Stored data entries:
##############################

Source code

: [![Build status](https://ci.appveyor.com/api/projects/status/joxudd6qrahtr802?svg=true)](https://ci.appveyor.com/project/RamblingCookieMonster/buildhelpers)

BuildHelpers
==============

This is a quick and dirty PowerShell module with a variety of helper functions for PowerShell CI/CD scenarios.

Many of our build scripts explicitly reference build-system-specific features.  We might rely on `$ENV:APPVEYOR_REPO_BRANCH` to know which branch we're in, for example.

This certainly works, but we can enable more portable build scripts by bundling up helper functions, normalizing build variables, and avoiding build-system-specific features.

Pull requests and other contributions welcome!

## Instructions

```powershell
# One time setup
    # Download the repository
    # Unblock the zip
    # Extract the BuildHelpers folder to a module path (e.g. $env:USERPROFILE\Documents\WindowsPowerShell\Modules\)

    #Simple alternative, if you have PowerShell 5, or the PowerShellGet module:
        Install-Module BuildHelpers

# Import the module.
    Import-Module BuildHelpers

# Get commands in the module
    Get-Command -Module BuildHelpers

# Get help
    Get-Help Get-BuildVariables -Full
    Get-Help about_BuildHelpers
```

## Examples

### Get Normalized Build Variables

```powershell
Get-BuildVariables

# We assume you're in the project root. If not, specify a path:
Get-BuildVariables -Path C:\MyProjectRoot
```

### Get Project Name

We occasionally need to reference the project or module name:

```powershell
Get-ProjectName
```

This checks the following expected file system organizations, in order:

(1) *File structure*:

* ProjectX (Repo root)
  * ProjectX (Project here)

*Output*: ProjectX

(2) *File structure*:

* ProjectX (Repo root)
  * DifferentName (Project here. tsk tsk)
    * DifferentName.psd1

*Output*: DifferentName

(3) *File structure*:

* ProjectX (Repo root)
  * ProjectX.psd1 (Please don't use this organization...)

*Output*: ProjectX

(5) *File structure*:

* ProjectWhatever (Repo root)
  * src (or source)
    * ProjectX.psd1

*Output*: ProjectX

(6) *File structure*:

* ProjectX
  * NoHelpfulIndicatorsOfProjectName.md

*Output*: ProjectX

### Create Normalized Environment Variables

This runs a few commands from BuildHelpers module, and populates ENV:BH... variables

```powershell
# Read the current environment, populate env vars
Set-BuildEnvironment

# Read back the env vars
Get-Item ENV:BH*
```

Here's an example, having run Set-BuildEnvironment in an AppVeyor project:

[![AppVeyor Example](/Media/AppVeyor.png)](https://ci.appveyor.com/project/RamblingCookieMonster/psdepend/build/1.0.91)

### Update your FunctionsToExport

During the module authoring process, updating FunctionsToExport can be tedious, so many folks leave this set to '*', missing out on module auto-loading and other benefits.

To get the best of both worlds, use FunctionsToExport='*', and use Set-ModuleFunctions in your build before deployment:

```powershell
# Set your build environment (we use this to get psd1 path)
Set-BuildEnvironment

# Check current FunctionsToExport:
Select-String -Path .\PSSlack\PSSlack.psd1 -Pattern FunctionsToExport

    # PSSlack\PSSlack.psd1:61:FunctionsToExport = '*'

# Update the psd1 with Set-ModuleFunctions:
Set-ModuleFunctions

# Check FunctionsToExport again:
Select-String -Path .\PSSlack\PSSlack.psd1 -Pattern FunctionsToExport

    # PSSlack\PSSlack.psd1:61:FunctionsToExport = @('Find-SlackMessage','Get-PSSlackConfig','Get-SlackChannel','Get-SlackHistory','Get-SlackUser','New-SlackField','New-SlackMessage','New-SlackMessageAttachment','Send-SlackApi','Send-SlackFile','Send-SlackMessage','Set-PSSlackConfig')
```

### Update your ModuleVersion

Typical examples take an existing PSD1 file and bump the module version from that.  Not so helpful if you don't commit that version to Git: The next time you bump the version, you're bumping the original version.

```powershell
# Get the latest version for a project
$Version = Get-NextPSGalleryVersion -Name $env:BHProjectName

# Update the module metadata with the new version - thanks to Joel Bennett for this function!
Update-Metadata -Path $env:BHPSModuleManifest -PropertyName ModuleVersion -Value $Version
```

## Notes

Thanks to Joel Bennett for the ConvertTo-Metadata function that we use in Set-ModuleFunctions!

##############################

EXERCISE PROMPT: Your reply should be a single number: how many lines in the entries above hold the string "vars".

WRITTEN RESPONSE: 2